“Premiere” high schools are the worst. They force their students to work, work, work all for the name of the school. They even run away from helping their students since they don’t want to acknowledge the fact that they are killing thousands of young minds… I won’t kill myself in spite of my school because it’s pointless. Admins will attend your funeral and then go back to doing their same old bullshit, not giving a fuck about their school’s students.
I just want to graduate from this stupid high school but I know that it’s pointless because all the other colleges are going to be hard. Why am I not resilient? I just want to cry and run away from the rest of the world. I want to lock myself in my bedroom. I know climate change and capitalism are going to kill us all and all our efforts to help make a better future for ourselves and other organisms are just going to be futile because we do not have the power and money the rich and greedy have. I want to run away to a paradise, where I can be happy and content. I kinda wish I could just become a “vegetable” right now because I don’t want to work in a future that has no hope.

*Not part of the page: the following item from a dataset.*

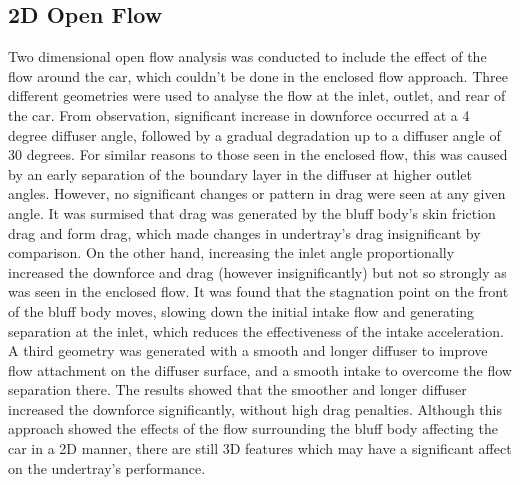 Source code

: \subsection{2D Open Flow}
Two dimensional open flow analysis was conducted to include the effect of the flow around the car, which couldn't be done in the enclosed flow approach. Three different geometries were used to analyse the flow at the inlet, outlet, and rear of the car. From observation, significant increase in downforce occurred at a 4 degree diffuser angle, followed by a gradual degradation up to a diffuser angle of 30 degrees. For similar reasons to those seen in the enclosed flow, this was caused by an early separation of the boundary layer in the diffuser at higher outlet angles. However, no significant changes or pattern in drag were seen at any given angle. It was surmised that drag was generated by the bluff body's skin friction drag and form drag, which made changes in undertray's drag insignificant by comparison. On the other hand, increasing the inlet angle proportionally increased the downforce and drag (however insignificantly) but not so strongly as was seen in the enclosed flow. It was found that the stagnation point on the front of the bluff body moves, slowing down the initial intake flow and generating separation at the inlet, which reduces the effectiveness of the intake acceleration. A third geometry was generated with a smooth and longer diffuser to improve flow attachment on the diffuser surface, and a smooth intake to overcome the flow separation there. The results showed that the smoother and longer diffuser increased the downforce significantly, without high drag penalties. Although this approach showed the effects of the flow surrounding the bluff body affecting the car in a 2D manner, there are still 3D features which may have a significant affect on the undertray's performance.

I know that there is some good left in the world, but I’m gonna admit that it’s not enough to stop the world from turning into shithole in the next few years? decades?
I have workaholic friends and I guess I’m kind of a workaholic too. Some of them choose to be workaholics due to my school driving them to do so — “Always aim for excellence.” Me? I didn’t choose to be one, but the school, throwing 5 papers a week as a requirement, forced me to be one. I just wanna lock myself in my room, play games, and sleep for the rest of my life. I’ll get bored, but it’s the only thing I know now. I can’t even make myself work for an hour straight. All my papers this year were submitted late. Late. I wish the teachers in my school had lower standards, especially for those with mental health problems (i.e., all of us).
I wanna withdraw, withdraw, withdraw and stay forever in my room. I could kill myself but my dumbass will and always will fail to do so and then my parents will find out again and scream and yell at me. I could break up with my boyfriend and ghost all of my friends so that there would be less people to stop me from isolating myself. But…
But?
I don’t know what’s stopping me.
I’m so lost.
I wish the world would end and all of our miseries would end once and for all.